## ACTION ITEM
If pictures appear among the lines below, leave them out while you return exactly the lines from the one with "- Navigate to" through the one with "- ✅ Timeline".

------ EXTRACTED RECORDS

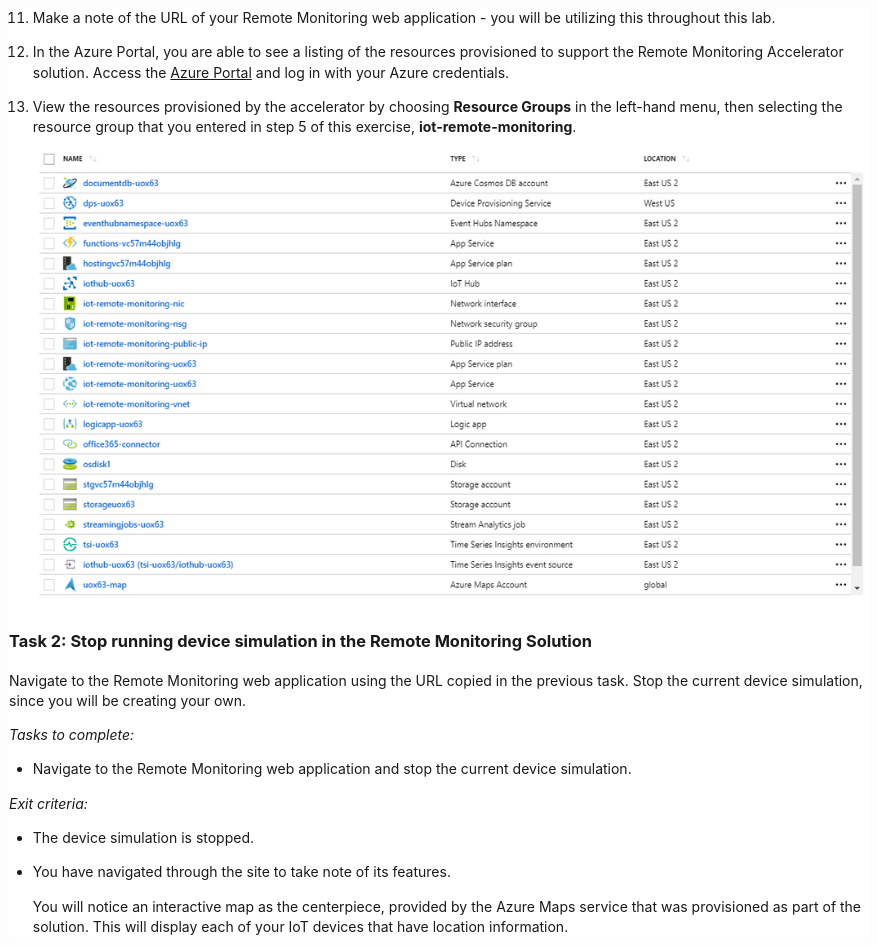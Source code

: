 11. Make a note of the URL of your Remote Monitoring web application - you will be utilizing this throughout this lab.

12. In the Azure Portal, you are able to see a listing of the resources provisioned to support the Remote Monitoring Accelerator solution. Access the [Azure Portal](https://portal.azure.com) and log in with your Azure credentials.

13. View the resources provisioned by the accelerator by choosing **Resource Groups** in the left-hand menu, then selecting the resource group that you entered in step 5 of this exercise, **iot-remote-monitoring**.

    ![A list of Azure Resources created with the Remote Monitoring Solution Accelerator is displayed.](images/Hands-onlabstep-by-step-IoTandtheSmartCityimages/media/image182.png 'Remote Monitoring Solution Accelerator Resources')

### Task 2: Stop running device simulation in the Remote Monitoring Solution

Navigate to the Remote Monitoring web application using the URL copied in the previous task. Stop the current device simulation, since you will be creating your own.

*Tasks to complete:*

- Navigate to the Remote Monitoring web application and stop the current device simulation.

*Exit criteria:*

- The device simulation is stopped.

- You have navigated through the site to take note of its features.

    You will notice an interactive map as the centerpiece, provided by the Azure Maps service that was provisioned as part of the solution. This will display each of your IoT devices that have location information.
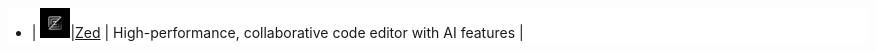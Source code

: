 * | <img src="/assets/zed.jpg" width="30">|[Zed](https://zed.dev) | High-performance, collaborative code editor with AI features |

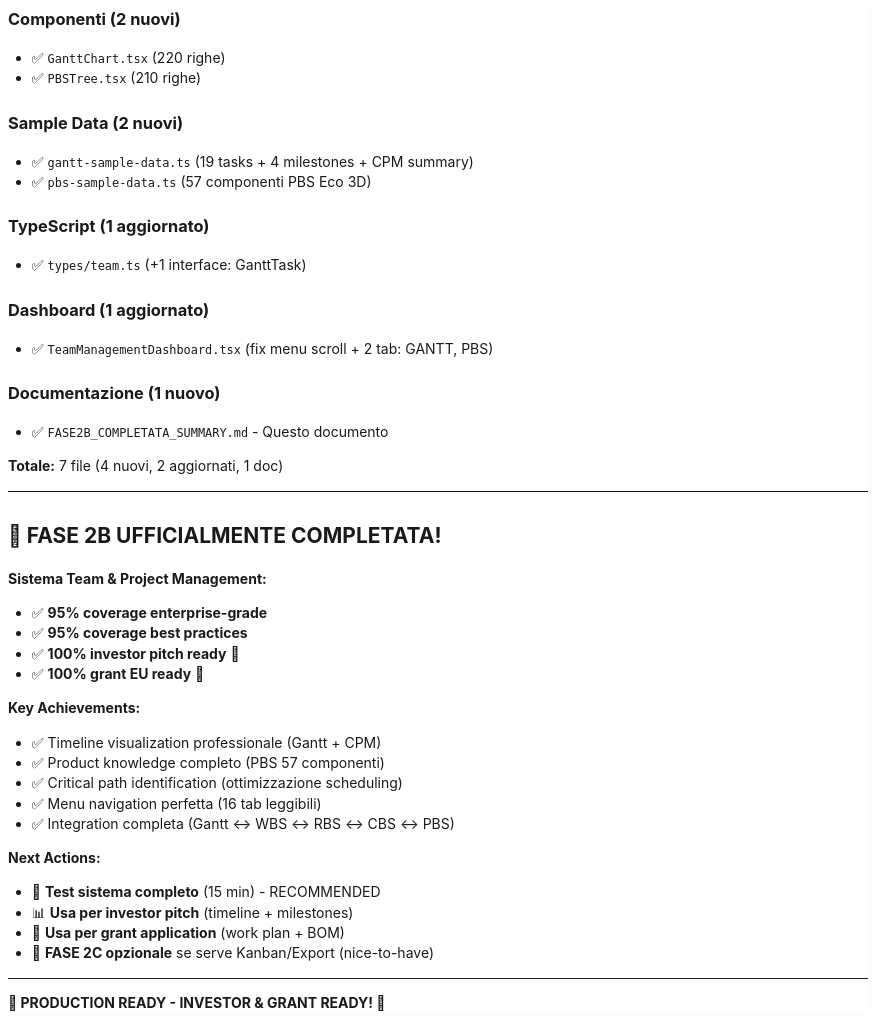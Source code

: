 ### Componenti (2 nuovi)
- ✅ `GanttChart.tsx` (220 righe)
- ✅ `PBSTree.tsx` (210 righe)

### Sample Data (2 nuovi)
- ✅ `gantt-sample-data.ts` (19 tasks + 4 milestones + CPM summary)
- ✅ `pbs-sample-data.ts` (57 componenti PBS Eco 3D)

### TypeScript (1 aggiornato)
- ✅ `types/team.ts` (+1 interface: GanttTask)

### Dashboard (1 aggiornato)
- ✅ `TeamManagementDashboard.tsx` (fix menu scroll + 2 tab: GANTT, PBS)

### Documentazione (1 nuovo)
- ✅ `FASE2B_COMPLETATA_SUMMARY.md` - Questo documento

**Totale:** 7 file (4 nuovi, 2 aggiornati, 1 doc)

---

## 🎉 FASE 2B UFFICIALMENTE COMPLETATA!

**Sistema Team & Project Management:**
- ✅ **95% coverage enterprise-grade**
- ✅ **95% coverage best practices**
- ✅ **100% investor pitch ready** 🎉
- ✅ **100% grant EU ready** 🎉

**Key Achievements:**
- ✅ Timeline visualization professionale (Gantt + CPM)
- ✅ Product knowledge completo (PBS 57 componenti)
- ✅ Critical path identification (ottimizzazione scheduling)
- ✅ Menu navigation perfetta (16 tab leggibili)
- ✅ Integration completa (Gantt ↔ WBS ↔ RBS ↔ CBS ↔ PBS)

**Next Actions:**
- 🎯 **Test sistema completo** (15 min) - RECOMMENDED
- 📊 **Usa per investor pitch** (timeline + milestones)
- 📝 **Usa per grant application** (work plan + BOM)
- 🚀 **FASE 2C opzionale** se serve Kanban/Export (nice-to-have)

---

**🎊 PRODUCTION READY - INVESTOR & GRANT READY! 🎊**
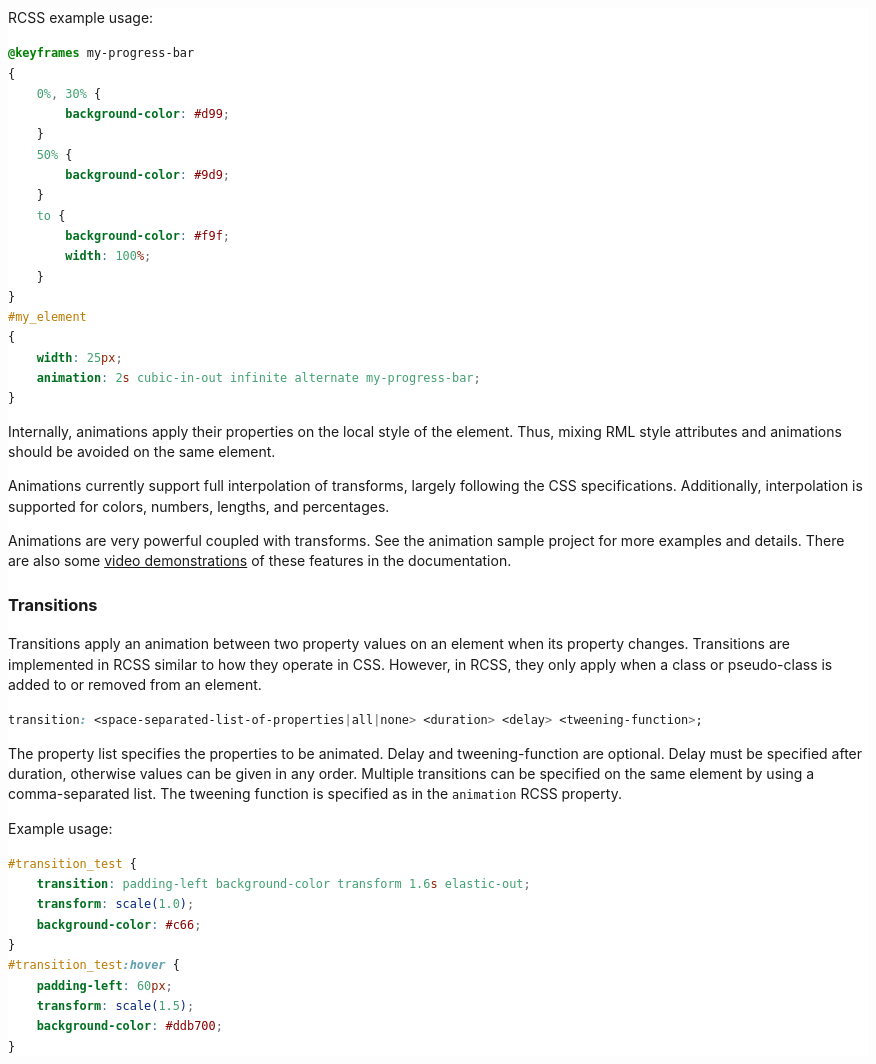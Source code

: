 RCSS example usage:

```css
@keyframes my-progress-bar
{
	0%, 30% {
		background-color: #d99;
	}
	50% {
		background-color: #9d9;
	}
	to { 
		background-color: #f9f;
		width: 100%;
	}
}
#my_element
{
	width: 25px;
	animation: 2s cubic-in-out infinite alternate my-progress-bar;
}
```

Internally, animations apply their properties on the local style of the element. Thus, mixing RML style attributes and animations should be avoided on the same element.

Animations currently support full interpolation of transforms, largely following the CSS specifications. Additionally, interpolation is supported for colors, numbers, lengths, and percentages.

Animations are very powerful coupled with transforms. See the animation sample project for more examples and details. There are also some [video demonstrations](https://mikke89.github.io/RmlUiDoc/pages/rcss/animations_transitions_transforms.html) of these features in the documentation.


### Transitions

Transitions apply an animation between two property values on an element when its property changes. Transitions are implemented in RCSS similar to how they operate in CSS. However, in RCSS, they only apply when a class or pseudo-class is added to or removed from an element.

```css
transition: <space-separated-list-of-properties|all|none> <duration> <delay> <tweening-function>;
```
The property list specifies the properties to be animated. Delay and tweening-function are optional. Delay must be specified after duration, otherwise values can be given in any order. Multiple transitions can be specified on the same element by using a comma-separated list. The tweening function is specified as in the `animation` RCSS property.


Example usage:

```css
#transition_test {
	transition: padding-left background-color transform 1.6s elastic-out;
	transform: scale(1.0);
	background-color: #c66;
}
#transition_test:hover {
	padding-left: 60px;
	transform: scale(1.5);
	background-color: #ddb700;
} 
```
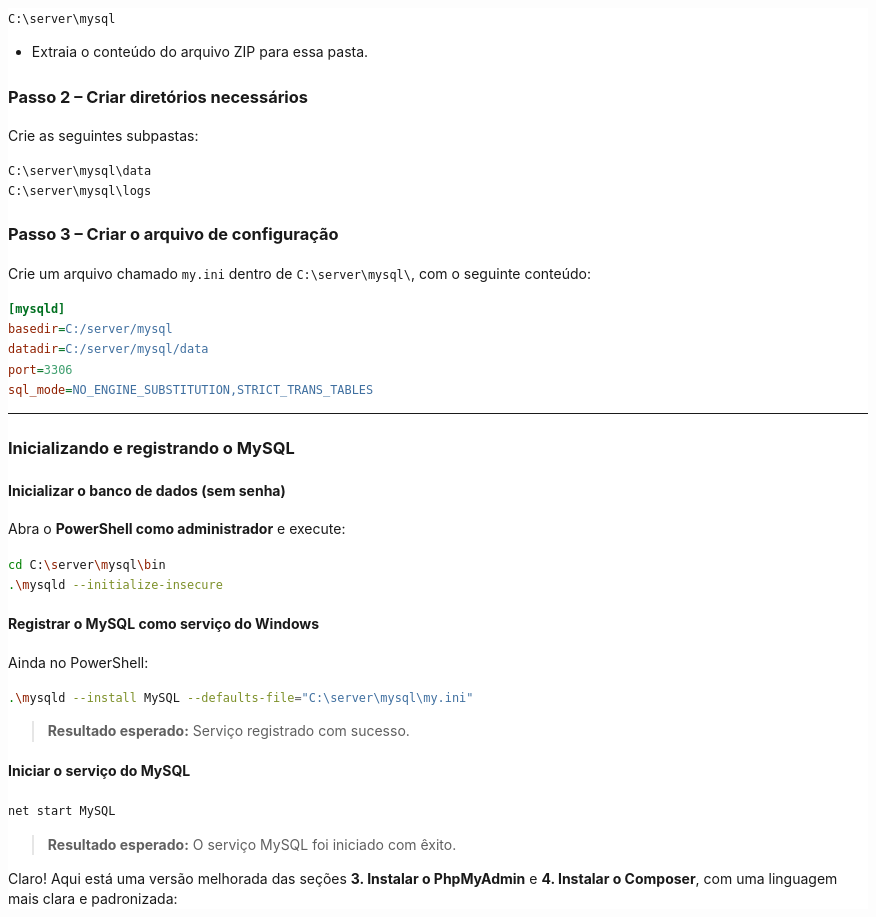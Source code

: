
 ```bash
C:\server\mysql
```

* Extraia o conteúdo do arquivo ZIP para essa pasta.

### Passo 2 – Criar diretórios necessários

Crie as seguintes subpastas:

```bash
C:\server\mysql\data
C:\server\mysql\logs
```

### Passo 3 – Criar o arquivo de configuração

Crie um arquivo chamado `my.ini` dentro de `C:\server\mysql\`, com o seguinte conteúdo:

```ini
[mysqld]
basedir=C:/server/mysql
datadir=C:/server/mysql/data
port=3306
sql_mode=NO_ENGINE_SUBSTITUTION,STRICT_TRANS_TABLES
```

---

### Inicializando e registrando o MySQL

#### Inicializar o banco de dados (sem senha)

Abra o **PowerShell como administrador** e execute:

```bash
cd C:\server\mysql\bin
.\mysqld --initialize-insecure
```

#### Registrar o MySQL como serviço do Windows

Ainda no PowerShell:

```bash
.\mysqld --install MySQL --defaults-file="C:\server\mysql\my.ini"
```

> **Resultado esperado:** Serviço registrado com sucesso.

#### Iniciar o serviço do MySQL

```bash
net start MySQL
```

> **Resultado esperado:** O serviço MySQL foi iniciado com êxito.

Claro! Aqui está uma versão melhorada das seções **3. Instalar o PhpMyAdmin** e **4. Instalar o Composer**, com uma linguagem mais clara e padronizada:
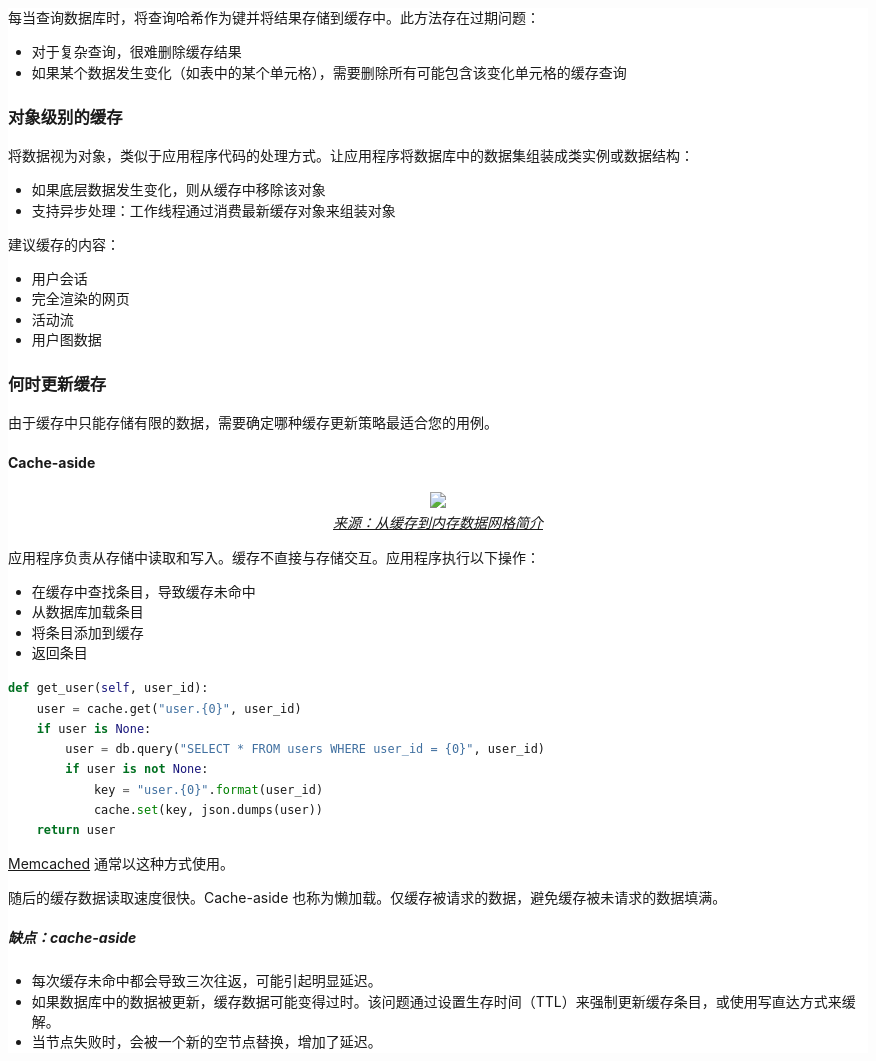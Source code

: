 每当查询数据库时，将查询哈希作为键并将结果存储到缓存中。此方法存在过期问题：

* 对于复杂查询，很难删除缓存结果
* 如果某个数据发生变化（如表中的某个单元格），需要删除所有可能包含该变化单元格的缓存查询

### 对象级别的缓存

将数据视为对象，类似于应用程序代码的处理方式。让应用程序将数据库中的数据集组装成类实例或数据结构：

* 如果底层数据发生变化，则从缓存中移除该对象
* 支持异步处理：工作线程通过消费最新缓存对象来组装对象

建议缓存的内容：

* 用户会话
* 完全渲染的网页
* 活动流
* 用户图数据

### 何时更新缓存

由于缓存中只能存储有限的数据，需要确定哪种缓存更新策略最适合您的用例。

#### Cache-aside

<p align="center">
  <img src="https://raw.githubusercontent.com/donnemartin/system-design-primer/master/images/ONjORqk.png">
  <br/>
  <i><a href=http://www.slideshare.net/tmatyashovsky/from-cache-to-in-memory-data-grid-introduction-to-hazelcast>来源：从缓存到内存数据网格简介</a></i>
</p>

应用程序负责从存储中读取和写入。缓存不直接与存储交互。应用程序执行以下操作：

* 在缓存中查找条目，导致缓存未命中
* 从数据库加载条目
* 将条目添加到缓存
* 返回条目

```python
def get_user(self, user_id):
    user = cache.get("user.{0}", user_id)
    if user is None:
        user = db.query("SELECT * FROM users WHERE user_id = {0}", user_id)
        if user is not None:
            key = "user.{0}".format(user_id)
            cache.set(key, json.dumps(user))
    return user
```
[Memcached](https://memcached.org/) 通常以这种方式使用。

随后的缓存数据读取速度很快。Cache-aside 也称为懒加载。仅缓存被请求的数据，避免缓存被未请求的数据填满。

##### 缺点：cache-aside

* 每次缓存未命中都会导致三次往返，可能引起明显延迟。
* 如果数据库中的数据被更新，缓存数据可能变得过时。该问题通过设置生存时间（TTL）来强制更新缓存条目，或使用写直达方式来缓解。
* 当节点失败时，会被一个新的空节点替换，增加了延迟。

------------

## OUTPUT OF THE TASK
- Navigate to the Remote Monitoring web application and stop the current device simulation.

*Exit criteria:*

- The device simulation is stopped.

- You have navigated through the site to take note of its features.

    You will notice an interactive map as the centerpiece, provided by the Azure Maps service that was provisioned as part of the solution. This will display each of your IoT devices that have location information.
Source code

: * | <img src="/assets/zed.jpg" width="30">|[Zed](https://zed.dev) | High-performance, collaborative code editor with AI features |

Source code

: ### Componenti (2 nuovi)
- ✅ `GanttChart.tsx` (220 righe)
- ✅ `PBSTree.tsx` (210 righe)

### Sample Data (2 nuovi)
- ✅ `gantt-sample-data.ts` (19 tasks + 4 milestones + CPM summary)
- ✅ `pbs-sample-data.ts` (57 componenti PBS Eco 3D)

### TypeScript (1 aggiornato)
- ✅ `types/team.ts` (+1 interface: GanttTask)

### Dashboard (1 aggiornato)
- ✅ `TeamManagementDashboard.tsx` (fix menu scroll + 2 tab: GANTT, PBS)

### Documentazione (1 nuovo)
- ✅ `FASE2B_COMPLETATA_SUMMARY.md` - Questo documento

**Totale:** 7 file (4 nuovi, 2 aggiornati, 1 doc)

---

## 🎉 FASE 2B UFFICIALMENTE COMPLETATA!

**Sistema Team & Project Management:**
- ✅ **95% coverage enterprise-grade**
- ✅ **95% coverage best practices**
- ✅ **100% investor pitch ready** 🎉
- ✅ **100% grant EU ready** 🎉

**Key Achievements:**
- ✅ Timeline visualization professionale (Gantt + CPM)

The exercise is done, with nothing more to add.